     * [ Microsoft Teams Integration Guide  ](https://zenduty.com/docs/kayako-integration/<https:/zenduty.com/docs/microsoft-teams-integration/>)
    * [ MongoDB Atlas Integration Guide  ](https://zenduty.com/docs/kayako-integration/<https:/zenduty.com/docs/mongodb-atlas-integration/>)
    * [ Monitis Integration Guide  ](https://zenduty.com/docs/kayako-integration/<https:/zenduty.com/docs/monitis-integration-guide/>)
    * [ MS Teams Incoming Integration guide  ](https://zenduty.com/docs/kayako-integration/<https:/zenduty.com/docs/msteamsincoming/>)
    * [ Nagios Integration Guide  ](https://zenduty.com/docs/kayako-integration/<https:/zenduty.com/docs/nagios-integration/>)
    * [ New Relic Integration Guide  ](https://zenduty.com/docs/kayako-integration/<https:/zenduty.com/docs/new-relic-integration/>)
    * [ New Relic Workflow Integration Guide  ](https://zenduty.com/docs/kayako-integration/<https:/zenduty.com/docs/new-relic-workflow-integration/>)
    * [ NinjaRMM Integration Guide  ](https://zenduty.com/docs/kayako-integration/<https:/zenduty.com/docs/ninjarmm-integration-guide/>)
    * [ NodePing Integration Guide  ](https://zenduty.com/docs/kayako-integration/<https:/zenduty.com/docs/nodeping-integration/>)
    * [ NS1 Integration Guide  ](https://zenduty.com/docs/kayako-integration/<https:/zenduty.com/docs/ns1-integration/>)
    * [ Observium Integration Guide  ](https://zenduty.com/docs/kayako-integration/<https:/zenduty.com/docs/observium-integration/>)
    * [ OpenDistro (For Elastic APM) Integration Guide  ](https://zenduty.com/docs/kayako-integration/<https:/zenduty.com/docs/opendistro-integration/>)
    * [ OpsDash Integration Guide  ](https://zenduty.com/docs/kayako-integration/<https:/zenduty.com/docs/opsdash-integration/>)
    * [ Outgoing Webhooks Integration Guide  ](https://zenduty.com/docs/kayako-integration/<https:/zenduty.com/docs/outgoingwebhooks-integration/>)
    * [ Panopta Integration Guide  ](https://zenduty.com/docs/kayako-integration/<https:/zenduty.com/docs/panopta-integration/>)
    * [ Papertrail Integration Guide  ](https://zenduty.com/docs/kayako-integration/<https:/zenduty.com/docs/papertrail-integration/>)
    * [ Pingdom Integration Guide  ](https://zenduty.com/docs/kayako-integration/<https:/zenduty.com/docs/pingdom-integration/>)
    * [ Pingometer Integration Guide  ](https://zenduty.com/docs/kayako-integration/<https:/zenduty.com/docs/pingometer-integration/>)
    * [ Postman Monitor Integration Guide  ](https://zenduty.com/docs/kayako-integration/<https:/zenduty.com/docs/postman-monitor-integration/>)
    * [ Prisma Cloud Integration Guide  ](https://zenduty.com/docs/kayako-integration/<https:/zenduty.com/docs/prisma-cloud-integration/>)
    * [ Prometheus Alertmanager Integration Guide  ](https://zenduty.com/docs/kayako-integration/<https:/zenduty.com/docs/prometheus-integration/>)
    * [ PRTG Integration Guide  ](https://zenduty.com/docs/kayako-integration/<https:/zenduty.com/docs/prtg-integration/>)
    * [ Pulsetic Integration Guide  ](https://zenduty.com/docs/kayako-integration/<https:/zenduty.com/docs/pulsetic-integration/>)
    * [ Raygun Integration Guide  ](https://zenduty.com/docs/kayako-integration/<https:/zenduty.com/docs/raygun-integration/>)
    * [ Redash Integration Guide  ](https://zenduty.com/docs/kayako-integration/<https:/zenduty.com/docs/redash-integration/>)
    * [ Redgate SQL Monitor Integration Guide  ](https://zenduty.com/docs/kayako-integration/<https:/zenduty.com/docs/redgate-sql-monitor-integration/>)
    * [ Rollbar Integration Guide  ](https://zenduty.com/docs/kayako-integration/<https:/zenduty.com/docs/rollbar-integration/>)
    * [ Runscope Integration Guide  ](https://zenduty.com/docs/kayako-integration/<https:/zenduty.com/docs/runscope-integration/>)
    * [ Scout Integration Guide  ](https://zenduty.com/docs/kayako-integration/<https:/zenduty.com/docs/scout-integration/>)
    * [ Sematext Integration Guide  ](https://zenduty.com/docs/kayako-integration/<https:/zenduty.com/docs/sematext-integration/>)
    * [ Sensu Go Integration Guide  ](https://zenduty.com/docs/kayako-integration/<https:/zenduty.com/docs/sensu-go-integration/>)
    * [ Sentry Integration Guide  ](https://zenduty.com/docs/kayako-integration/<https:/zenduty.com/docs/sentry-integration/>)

--

» **Task objective**: The reply should consist solely of the lines of the data, exact, from the opening line through the line with "[ MongoDB Atlas", inclusive.

» **Exercise result**:
     * [ Microsoft Teams Integration Guide  ](https://zenduty.com/docs/kayako-integration/<https:/zenduty.com/docs/microsoft-teams-integration/>)
    * [ MongoDB Atlas Integration Guide  ](https://zenduty.com/docs/kayako-integration/<https:/zenduty.com/docs/mongodb-atlas-integration/>)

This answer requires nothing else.